While investigating (he’s also interested in uncovering more about Oliva as a poet, as her poetry resonates with him), Rutledge uncovers earlier family secrets, as well as current developments that might weigh heavily on the deaths. For starters, he learns that matriarch Rosamund Trevelyan had died earlier of a laudanum overdose. Rosamund, who had been widowed three times in her troubled life, also had dealt with the accidental death of Olivia’s twin, the eight-year-old Anne, as well as the later disappearance of five-year-old Richard, before her own death.
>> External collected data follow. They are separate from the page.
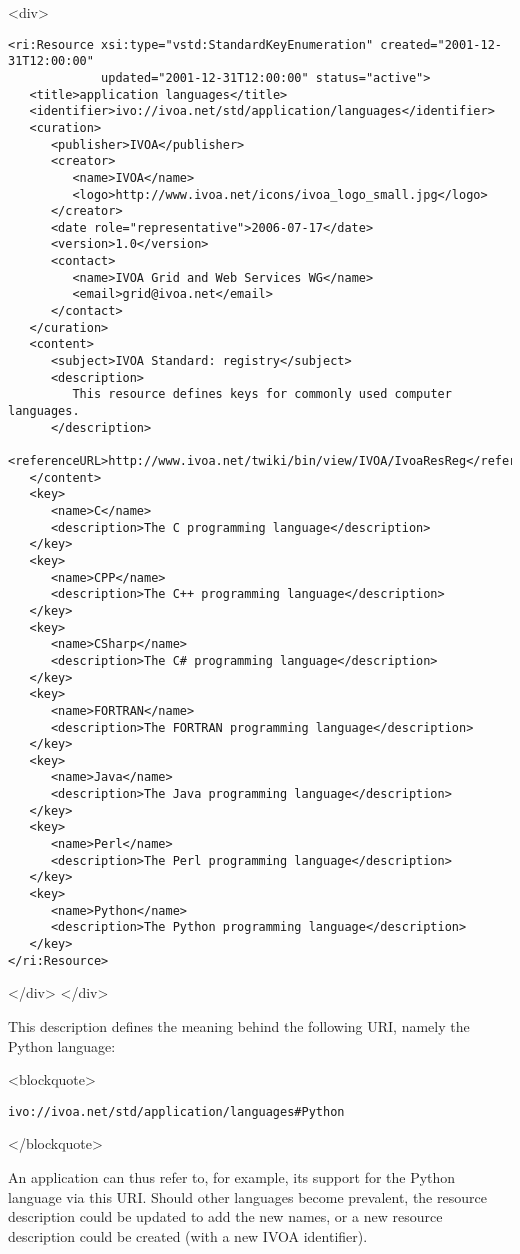 \documentclass[11pt,a4paper]{ivoa}
\begin{document}
{{<div>
\begin{verbatim}
<ri:Resource xsi:type="vstd:StandardKeyEnumeration" created="2001-12-31T12:00:00"
             updated="2001-12-31T12:00:00" status="active">
   <title>application languages</title>
   <identifier>ivo://ivoa.net/std/application/languages</identifier>
   <curation>
      <publisher>IVOA</publisher>
      <creator>
         <name>IVOA</name>
         <logo>http://www.ivoa.net/icons/ivoa_logo_small.jpg</logo>
      </creator>
      <date role="representative">2006-07-17</date>
      <version>1.0</version>
      <contact>
         <name>IVOA Grid and Web Services WG</name>
         <email>grid@ivoa.net</email>
      </contact>
   </curation>
   <content>
      <subject>IVOA Standard: registry</subject>
      <description>
         This resource defines keys for commonly used computer languages.
      </description>
      <referenceURL>http://www.ivoa.net/twiki/bin/view/IVOA/IvoaResReg</referenceURL>
   </content>
   <key>
      <name>C</name>
      <description>The C programming language</description>
   </key>
   <key>
      <name>CPP</name>
      <description>The C++ programming language</description>
   </key>
   <key>
      <name>CSharp</name>
      <description>The C# programming language</description>
   </key>
   <key>
      <name>FORTRAN</name>
      <description>The FORTRAN programming language</description>
   </key>
   <key>
      <name>Java</name>
      <description>The Java programming language</description>
   </key>
   <key>
      <name>Perl</name>
      <description>The Perl programming language</description>
   </key>
   <key>
      <name>Python</name>
      <description>The Python programming language</description>
   </key>
</ri:Resource>
\end{verbatim}

</div>
</div>

This description defines the meaning behind the following URI, namely
the Python language:



<blockquote>
\begin{verbatim}
ivo://ivoa.net/std/application/languages#Python
\end{verbatim}

</blockquote>

An application can thus refer to, for example, its support for the
Python language via this URI.  Should other languages become
prevalent, the resource description could be updated to add the new
names, or a new resource description could be created (with a new IVOA
identifier). 



}}
\end{document}
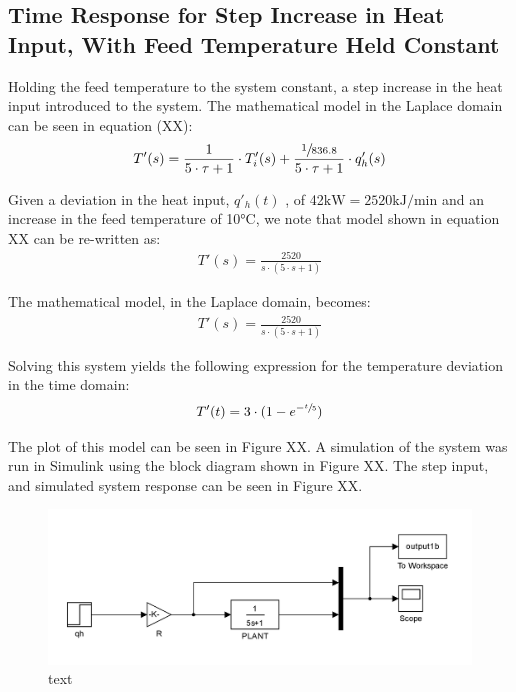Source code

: \documentclass{article}
\begin{document}
\subsection{Time Response for Step Increase in Heat Input, With Feed Temperature Held Constant}
Holding the feed temperature to the system constant, a step increase in the heat input introduced to the system. The mathematical model in the Laplace domain can be seen in equation (XX):
\begin{align}
T'(s) = \frac{1}{5 \cdot \tau + 1} \cdot T'_i(s) + \frac{\sfrac{1}{836.8}}{5 \cdot \tau + 1} \cdot q'_h(s)
\end{align} 

Given a deviation in the heat input, $q'_h(t)$ , of 42$\si{\kilo\watt} = 2520\si{\kilo\joule\per\minute}$ and an increase in the feed temperature of 10$\si{\degreeCelsius}$, we note that model shown in equation XX can be re-written as:
\begin{align}
T'(s) = \frac{2520}{s \cdot (5 \cdot s + 1)}
\end{align}

The mathematical model, in the Laplace domain, becomes:
\begin{align}
T'(s) = \frac{2520}{s \cdot (5 \cdot s + 1)}
\end{align}

Solving this system yields the following expression for the temperature deviation in the time domain:
\begin{align}
T'(t) = 3 \cdot (1 - e^{-\sfrac{t}{5}})
\end{align}

The plot of this model can be seen in Figure XX. A simulation of the system was run in Simulink using the block diagram shown in Figure XX. The step input, and simulated system response can be seen in Figure XX.

\begin{figure}[h]
\centering
\includegraphics[scale=0.2]{block_1b}
\caption{text}
\end{figure}
\end{document}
Adding to the current drama is the fact that Cormac FitzHugh, the son of Rosamund’s last husband, is trying to acquire Trevelyan Hall. Stephen staunchly opposed this acquisition before his death. With all the information from the past and present circumstances combined with the opposition from locals like the police chief, other family members, and the doctor, Rutledge must deal with the ghosts of his past while also dealing with the ghosts of the Trevelyans. By novel’s end, Rutledge as deduced that the deaths are all tied to a decades-long trail of murder.

Some critics have noted that the dense writing bogs down the narrative. This verbiage is complicated by the internal monologues of Inspector Rutledge, which are rendered in his own Scottish accent, with the end result perhaps not worth the amount of time readers must take to sift through the information. Other critics, however, view Wings of Fire as a welcome return of Inspector Ian Rutledge, praising the book for subtle plot twists, likable characters, and beautiful settings.